Highlights of last ten days’ listening, ranked on a highly suspect 10-point scale (but if I’m listing it, I’m liking it!):

Bombino/Azel – 9.8 – A helpless “desert blues” addict, even I questioned whether I needed another record by the man from Agadez. Yep–I did. My favorite new record of any kind of 2016, it displays more variation in rhythm, intensity, and tone than your typical Tuareg release; I like a guy who, in ten songs, can evoke Hendrix, Hooker, Kimbrough, and Spence, and this is easily the best of the four of his five records I’ve heard. Also, he takes a few chances, including a reggae that explodes, and when he locks into one of those inevitable hypnotic phrases, it’s like a downed power line whipping around in your front yard. The ululations of the women who support him are perfectly timed, too.

Anthony Braxton/3 Compositions [EEMHM] 2011 – 8.5 – When I learned that these compositions for septet required each player to carry into the studio an iPod loaded with Braxton’s complete (?) studio and live recordings, ready to be activated at will (or conductor’s nod?) in the midst of each take, I couldn’t resist. Plus it’s cheap for three disks. But: does it sound good? Well, I like free jazz, and though I cannot pretend to understand most of Mr. Braxton’s notes, I think this comment may convince you whether you should try it or not: “What we have here is a ‘state of music’….the friendly experiencer can walk through the ‘parks’ of the music on the way to engage in a sonic tennis match….I am moving towards a kind of action video game paradigm where [the listener] can make internal decisions inside of the greater music space that will affect the particulars of a given sonic fantasy….” In addition, his notes end with this: “[hee hee hee].” I love a giddy visionary septuagenarian.

The Fall/The Fall Box Set 1976-2007 – 9.5 – A wise man once said that the test of a great box set is that the last disc sounds as great as the first. I’m not sure that’s true here, but I can say after listening through all five of these discs in a row, I was never bored, and delighted, amused, or ON FIRE 80% of the time. I don’t care whether he’s barking out inscrutable lyrics while riding the same two-chord riff for five minutes; I don’t care whether he’s embarking on a poetry reading, a rockabilly cover, or dance floor throb. I’ll go wherever Mark E. Smith wants to lead, even if he’s only backed by your granny on bongos. I regret it took me 25 years to catch on.

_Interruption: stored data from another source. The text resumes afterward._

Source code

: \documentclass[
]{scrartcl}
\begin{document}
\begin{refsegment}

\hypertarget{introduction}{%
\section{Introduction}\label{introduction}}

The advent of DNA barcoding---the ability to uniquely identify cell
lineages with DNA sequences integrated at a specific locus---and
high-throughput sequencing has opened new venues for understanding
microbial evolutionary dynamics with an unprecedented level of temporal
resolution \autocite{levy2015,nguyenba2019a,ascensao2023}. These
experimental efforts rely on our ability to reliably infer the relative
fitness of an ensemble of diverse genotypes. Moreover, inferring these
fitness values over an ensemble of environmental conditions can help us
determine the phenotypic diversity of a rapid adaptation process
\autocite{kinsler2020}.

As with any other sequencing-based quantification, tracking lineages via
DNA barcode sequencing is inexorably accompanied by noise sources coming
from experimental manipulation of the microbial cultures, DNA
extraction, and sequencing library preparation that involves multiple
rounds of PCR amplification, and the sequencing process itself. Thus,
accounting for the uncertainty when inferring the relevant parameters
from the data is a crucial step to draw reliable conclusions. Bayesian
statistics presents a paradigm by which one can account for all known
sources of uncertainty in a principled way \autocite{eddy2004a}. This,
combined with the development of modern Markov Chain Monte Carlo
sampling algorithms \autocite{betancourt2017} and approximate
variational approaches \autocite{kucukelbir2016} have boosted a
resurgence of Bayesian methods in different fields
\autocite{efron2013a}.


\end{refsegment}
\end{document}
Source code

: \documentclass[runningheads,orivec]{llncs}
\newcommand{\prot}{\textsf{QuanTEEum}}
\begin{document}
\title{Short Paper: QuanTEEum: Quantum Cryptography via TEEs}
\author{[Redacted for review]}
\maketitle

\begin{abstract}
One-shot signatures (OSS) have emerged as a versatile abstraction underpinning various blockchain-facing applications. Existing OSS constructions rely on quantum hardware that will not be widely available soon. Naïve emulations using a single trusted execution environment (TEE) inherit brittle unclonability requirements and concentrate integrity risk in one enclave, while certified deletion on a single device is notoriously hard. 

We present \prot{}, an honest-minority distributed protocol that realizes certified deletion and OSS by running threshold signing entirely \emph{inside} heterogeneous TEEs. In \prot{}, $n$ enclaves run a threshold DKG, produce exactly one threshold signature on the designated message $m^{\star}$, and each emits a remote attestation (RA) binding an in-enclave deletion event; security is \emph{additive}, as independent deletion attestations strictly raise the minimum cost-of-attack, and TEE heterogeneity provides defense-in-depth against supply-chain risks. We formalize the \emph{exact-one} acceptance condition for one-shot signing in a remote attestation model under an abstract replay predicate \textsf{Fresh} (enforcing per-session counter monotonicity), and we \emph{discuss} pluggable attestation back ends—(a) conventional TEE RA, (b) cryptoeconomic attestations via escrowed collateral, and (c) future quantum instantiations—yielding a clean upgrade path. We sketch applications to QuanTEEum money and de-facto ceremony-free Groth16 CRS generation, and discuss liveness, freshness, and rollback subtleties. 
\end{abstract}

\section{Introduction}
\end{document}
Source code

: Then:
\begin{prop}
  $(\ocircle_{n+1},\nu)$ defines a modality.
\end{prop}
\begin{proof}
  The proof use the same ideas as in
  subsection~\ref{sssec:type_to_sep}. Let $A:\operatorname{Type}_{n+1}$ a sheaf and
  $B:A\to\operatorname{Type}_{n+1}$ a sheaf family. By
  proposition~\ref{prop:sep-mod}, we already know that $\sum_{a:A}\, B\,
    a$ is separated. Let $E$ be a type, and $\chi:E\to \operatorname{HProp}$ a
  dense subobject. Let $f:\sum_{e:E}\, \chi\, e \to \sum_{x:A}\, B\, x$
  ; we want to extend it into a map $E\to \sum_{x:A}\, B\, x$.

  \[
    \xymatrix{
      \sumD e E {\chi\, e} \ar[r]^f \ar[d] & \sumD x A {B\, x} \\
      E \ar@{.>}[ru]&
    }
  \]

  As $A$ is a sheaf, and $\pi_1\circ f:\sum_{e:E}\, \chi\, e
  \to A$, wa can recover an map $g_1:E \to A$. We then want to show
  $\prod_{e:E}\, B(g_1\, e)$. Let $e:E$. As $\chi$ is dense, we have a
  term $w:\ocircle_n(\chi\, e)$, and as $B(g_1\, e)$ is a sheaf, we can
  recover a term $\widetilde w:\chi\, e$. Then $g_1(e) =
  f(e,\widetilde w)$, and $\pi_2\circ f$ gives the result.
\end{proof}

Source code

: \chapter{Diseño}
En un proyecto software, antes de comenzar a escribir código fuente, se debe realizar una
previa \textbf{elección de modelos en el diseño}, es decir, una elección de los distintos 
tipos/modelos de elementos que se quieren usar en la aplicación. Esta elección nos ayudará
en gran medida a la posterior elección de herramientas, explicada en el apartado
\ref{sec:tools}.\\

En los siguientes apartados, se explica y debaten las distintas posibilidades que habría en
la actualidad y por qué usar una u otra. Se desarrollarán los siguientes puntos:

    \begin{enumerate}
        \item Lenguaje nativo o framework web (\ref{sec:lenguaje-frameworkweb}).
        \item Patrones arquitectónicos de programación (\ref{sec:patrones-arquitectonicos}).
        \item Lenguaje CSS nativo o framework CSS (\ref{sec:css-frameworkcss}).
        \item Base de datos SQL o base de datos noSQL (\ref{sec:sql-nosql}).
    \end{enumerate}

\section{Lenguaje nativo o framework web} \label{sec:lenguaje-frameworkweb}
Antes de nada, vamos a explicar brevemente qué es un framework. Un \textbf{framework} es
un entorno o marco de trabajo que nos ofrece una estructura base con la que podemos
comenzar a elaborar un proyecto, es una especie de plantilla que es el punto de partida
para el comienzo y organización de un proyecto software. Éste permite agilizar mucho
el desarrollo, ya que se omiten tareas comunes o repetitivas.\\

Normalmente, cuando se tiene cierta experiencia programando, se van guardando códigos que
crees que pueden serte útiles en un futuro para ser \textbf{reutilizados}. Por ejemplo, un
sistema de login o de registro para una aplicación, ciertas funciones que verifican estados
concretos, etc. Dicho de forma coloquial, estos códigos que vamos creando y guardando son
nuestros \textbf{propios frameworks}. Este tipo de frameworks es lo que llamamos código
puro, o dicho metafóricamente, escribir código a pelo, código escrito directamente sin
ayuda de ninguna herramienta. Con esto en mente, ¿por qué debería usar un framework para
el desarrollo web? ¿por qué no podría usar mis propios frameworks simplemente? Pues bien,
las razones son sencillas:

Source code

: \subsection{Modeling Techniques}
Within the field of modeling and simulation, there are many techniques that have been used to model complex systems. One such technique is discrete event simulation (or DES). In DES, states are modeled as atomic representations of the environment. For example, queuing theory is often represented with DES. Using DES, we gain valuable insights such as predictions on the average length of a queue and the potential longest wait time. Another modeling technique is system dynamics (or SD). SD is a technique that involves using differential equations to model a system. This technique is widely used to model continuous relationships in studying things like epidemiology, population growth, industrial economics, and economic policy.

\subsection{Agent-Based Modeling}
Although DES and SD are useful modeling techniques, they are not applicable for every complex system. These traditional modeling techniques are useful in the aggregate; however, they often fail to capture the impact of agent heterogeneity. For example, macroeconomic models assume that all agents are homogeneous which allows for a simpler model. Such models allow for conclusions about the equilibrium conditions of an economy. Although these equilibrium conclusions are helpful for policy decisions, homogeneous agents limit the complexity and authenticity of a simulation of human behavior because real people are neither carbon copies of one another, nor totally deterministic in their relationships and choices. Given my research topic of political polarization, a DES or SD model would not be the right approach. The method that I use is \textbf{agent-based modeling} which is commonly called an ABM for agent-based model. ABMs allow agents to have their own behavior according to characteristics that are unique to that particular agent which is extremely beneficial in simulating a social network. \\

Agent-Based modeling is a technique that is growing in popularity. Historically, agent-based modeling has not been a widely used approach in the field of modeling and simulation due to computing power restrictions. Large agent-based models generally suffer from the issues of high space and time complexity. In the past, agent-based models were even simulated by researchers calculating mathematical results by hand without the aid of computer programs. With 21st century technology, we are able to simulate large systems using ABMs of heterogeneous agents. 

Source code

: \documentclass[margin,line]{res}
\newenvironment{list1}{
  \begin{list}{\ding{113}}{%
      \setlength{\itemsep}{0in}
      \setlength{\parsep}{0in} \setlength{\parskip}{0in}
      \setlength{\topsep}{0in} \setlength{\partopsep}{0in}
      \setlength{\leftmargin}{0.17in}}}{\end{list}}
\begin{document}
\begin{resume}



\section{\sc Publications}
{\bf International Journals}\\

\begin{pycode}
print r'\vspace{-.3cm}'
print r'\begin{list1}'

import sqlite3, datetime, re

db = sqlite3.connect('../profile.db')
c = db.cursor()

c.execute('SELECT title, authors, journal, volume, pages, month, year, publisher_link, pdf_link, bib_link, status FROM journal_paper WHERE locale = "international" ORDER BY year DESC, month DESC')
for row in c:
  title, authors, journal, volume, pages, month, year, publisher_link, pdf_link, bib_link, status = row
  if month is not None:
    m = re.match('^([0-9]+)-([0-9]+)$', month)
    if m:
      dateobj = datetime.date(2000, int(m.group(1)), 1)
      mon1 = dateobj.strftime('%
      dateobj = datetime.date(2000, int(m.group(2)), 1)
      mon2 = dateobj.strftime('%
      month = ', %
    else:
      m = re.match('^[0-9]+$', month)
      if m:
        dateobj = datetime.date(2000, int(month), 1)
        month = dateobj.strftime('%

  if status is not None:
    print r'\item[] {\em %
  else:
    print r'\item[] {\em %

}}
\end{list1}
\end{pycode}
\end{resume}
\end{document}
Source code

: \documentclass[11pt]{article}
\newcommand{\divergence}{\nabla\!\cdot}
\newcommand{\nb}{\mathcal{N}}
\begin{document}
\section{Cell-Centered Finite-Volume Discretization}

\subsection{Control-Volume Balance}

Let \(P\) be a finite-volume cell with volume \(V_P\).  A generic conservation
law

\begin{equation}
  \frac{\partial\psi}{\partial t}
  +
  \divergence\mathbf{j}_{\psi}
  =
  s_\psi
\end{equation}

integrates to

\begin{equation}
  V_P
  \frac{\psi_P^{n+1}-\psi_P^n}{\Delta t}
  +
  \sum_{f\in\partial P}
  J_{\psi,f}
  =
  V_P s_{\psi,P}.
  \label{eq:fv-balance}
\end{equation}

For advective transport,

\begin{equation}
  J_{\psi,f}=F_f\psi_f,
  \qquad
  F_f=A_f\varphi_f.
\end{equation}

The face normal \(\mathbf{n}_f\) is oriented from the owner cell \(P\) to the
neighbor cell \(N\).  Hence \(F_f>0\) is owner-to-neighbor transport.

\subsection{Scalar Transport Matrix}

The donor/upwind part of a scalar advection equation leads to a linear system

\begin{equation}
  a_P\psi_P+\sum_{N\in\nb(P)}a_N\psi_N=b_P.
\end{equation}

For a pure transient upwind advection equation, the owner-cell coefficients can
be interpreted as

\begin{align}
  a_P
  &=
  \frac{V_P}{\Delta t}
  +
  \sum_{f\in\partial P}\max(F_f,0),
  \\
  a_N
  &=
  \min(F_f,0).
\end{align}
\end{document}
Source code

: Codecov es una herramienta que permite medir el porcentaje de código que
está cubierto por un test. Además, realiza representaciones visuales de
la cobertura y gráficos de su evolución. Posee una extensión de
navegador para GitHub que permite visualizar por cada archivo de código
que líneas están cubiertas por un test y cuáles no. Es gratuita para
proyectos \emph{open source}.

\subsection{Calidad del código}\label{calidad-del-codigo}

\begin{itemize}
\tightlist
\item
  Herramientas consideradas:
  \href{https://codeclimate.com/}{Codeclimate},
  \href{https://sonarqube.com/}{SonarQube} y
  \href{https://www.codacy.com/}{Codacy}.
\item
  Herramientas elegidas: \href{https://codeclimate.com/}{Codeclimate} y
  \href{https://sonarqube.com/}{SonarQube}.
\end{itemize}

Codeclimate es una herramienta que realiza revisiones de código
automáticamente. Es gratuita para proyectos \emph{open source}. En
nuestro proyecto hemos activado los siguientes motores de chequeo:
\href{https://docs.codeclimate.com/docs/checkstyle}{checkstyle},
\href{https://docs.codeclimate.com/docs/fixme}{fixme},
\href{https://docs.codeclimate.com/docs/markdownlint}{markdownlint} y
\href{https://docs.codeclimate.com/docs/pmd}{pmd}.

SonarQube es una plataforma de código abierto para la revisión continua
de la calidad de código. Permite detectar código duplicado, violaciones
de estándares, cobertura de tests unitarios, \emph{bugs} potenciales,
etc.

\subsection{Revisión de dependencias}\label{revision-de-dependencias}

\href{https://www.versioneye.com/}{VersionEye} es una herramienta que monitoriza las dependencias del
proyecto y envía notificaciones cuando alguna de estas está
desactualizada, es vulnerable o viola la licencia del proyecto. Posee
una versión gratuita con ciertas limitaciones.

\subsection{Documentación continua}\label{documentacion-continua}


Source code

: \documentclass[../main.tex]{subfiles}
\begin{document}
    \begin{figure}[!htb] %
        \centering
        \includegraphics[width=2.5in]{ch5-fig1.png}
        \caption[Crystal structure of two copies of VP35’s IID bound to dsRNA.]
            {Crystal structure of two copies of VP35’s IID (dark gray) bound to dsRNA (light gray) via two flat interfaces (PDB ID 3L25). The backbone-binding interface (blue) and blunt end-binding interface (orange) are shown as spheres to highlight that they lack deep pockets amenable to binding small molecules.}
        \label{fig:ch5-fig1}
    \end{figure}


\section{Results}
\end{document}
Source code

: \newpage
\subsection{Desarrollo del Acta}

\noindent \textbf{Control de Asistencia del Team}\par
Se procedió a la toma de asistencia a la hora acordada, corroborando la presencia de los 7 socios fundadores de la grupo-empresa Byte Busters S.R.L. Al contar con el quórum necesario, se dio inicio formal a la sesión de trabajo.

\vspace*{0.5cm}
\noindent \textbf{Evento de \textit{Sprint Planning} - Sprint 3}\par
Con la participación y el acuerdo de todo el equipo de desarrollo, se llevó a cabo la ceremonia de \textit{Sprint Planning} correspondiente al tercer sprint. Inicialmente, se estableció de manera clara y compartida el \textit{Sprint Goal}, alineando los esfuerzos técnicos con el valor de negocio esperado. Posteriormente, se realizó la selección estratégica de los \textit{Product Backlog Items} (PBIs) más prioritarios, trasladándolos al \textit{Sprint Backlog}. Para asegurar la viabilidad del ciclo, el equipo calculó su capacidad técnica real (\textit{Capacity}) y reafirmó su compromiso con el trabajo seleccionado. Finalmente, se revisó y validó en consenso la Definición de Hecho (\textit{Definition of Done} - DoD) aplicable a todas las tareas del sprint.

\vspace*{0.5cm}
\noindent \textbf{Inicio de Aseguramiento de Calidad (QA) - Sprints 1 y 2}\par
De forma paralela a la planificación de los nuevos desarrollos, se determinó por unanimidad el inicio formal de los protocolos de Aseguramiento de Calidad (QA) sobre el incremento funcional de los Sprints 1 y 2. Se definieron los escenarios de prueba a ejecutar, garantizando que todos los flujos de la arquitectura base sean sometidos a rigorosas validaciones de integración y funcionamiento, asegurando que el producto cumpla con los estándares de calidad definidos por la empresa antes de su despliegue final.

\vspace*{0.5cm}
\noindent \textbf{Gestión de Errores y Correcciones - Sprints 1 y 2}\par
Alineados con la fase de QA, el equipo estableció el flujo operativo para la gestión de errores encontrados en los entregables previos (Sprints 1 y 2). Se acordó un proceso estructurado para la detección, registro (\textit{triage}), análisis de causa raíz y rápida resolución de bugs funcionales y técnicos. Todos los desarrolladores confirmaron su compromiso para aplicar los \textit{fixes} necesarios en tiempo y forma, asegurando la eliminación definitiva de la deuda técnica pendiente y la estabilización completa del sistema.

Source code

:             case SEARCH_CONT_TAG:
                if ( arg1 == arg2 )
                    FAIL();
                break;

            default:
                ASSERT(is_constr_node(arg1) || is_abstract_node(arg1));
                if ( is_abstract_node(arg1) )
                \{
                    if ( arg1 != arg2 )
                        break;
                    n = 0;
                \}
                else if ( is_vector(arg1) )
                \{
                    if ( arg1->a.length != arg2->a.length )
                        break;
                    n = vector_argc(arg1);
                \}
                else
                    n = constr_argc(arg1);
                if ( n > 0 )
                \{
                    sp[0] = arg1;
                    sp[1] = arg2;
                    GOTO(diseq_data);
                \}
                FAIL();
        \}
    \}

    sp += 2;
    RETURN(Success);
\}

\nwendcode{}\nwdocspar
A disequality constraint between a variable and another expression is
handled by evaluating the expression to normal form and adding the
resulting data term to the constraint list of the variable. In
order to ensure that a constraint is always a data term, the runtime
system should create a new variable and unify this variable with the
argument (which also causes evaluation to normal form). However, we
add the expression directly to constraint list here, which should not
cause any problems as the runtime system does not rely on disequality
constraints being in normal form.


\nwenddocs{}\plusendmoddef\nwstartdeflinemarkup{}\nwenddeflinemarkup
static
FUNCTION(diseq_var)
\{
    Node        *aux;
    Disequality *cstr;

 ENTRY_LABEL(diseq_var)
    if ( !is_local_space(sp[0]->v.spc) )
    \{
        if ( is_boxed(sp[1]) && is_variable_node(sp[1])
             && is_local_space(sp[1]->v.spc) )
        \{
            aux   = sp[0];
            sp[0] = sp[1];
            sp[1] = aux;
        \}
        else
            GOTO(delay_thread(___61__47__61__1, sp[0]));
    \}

Merle Haggard/If I Could Only Fly – 9.5 – The late master had a tendency to mar his every release with at least two flat-to-bad songs. This 2000 comeback–from health battles, from lethargy, from writer’s block, maybe–might be his best album, end to end, though it includes no single song most aficionados would put in The Hag Top 20. But no dogs, either. The band’s great (of course), and his singing’s as detailed and smart as ever. Picks to click: a look back that’s compassionate rather than judgmental; a paean/envoi to unprotected sex; two nods of gratitude, one to spawn and one to the uncle who taught him “Rubber Dolly”; some strong love songs; and the definitive version of Blaze Foley’s title song, which many have attempted to scale before, including Merle. I guess the pick to click is the whole thing.

George Jones/Live at Dancetown USA – 8.5 – Fired up by Rich Kienzle’s nice new Jones bio, I revisited several Jones holdings squirreled away in the pad. Here’s one Possum fans might not have heard, a ’65 live set in a real honky-tonk, seemingly unedited. Though George doesn’t sing with exquisite care–he seems in a hurry at times–he’s still the greatest singer in country music history. He covers his current hit catalog, takes a pell-mell run at “Boney Moronie,” delivers a couple of classic, corny bon mots (“…a brief liquor–I mean inter–mission” and an apology for “another sad ballard”), and lets his band have a few. Even if we don’t have a DVD to go with it, the ambiance is enough to make you wish you could have been there.

Wussy/Forever Sounds – 8.0 – Yeah yeah, they’re critics’ darlings, but I love them because they sing, write, and play like, for and about grown human beings in the midst of relatively normal middle age. Problem here is that the sonics (dubbed “shoe-gaze” by several folks, but I dunno), which do unify the album, have a tendency to overwhelm their humanity. I get off on the opening trio, “Dropping Houses,” “She’s Killed Hundreds,” and “Donny’s Death Scene,” but a later fave, “Hello, I’m a Ghost,” gets at my quibble–the vocals, especially Lisa Walker’s (who more and more reminds me of a rock version of Lucinda Williams when she was light of spirit), sound disembodied, sometimes even (literally) phoned in from a remote locale. I like embodied voices.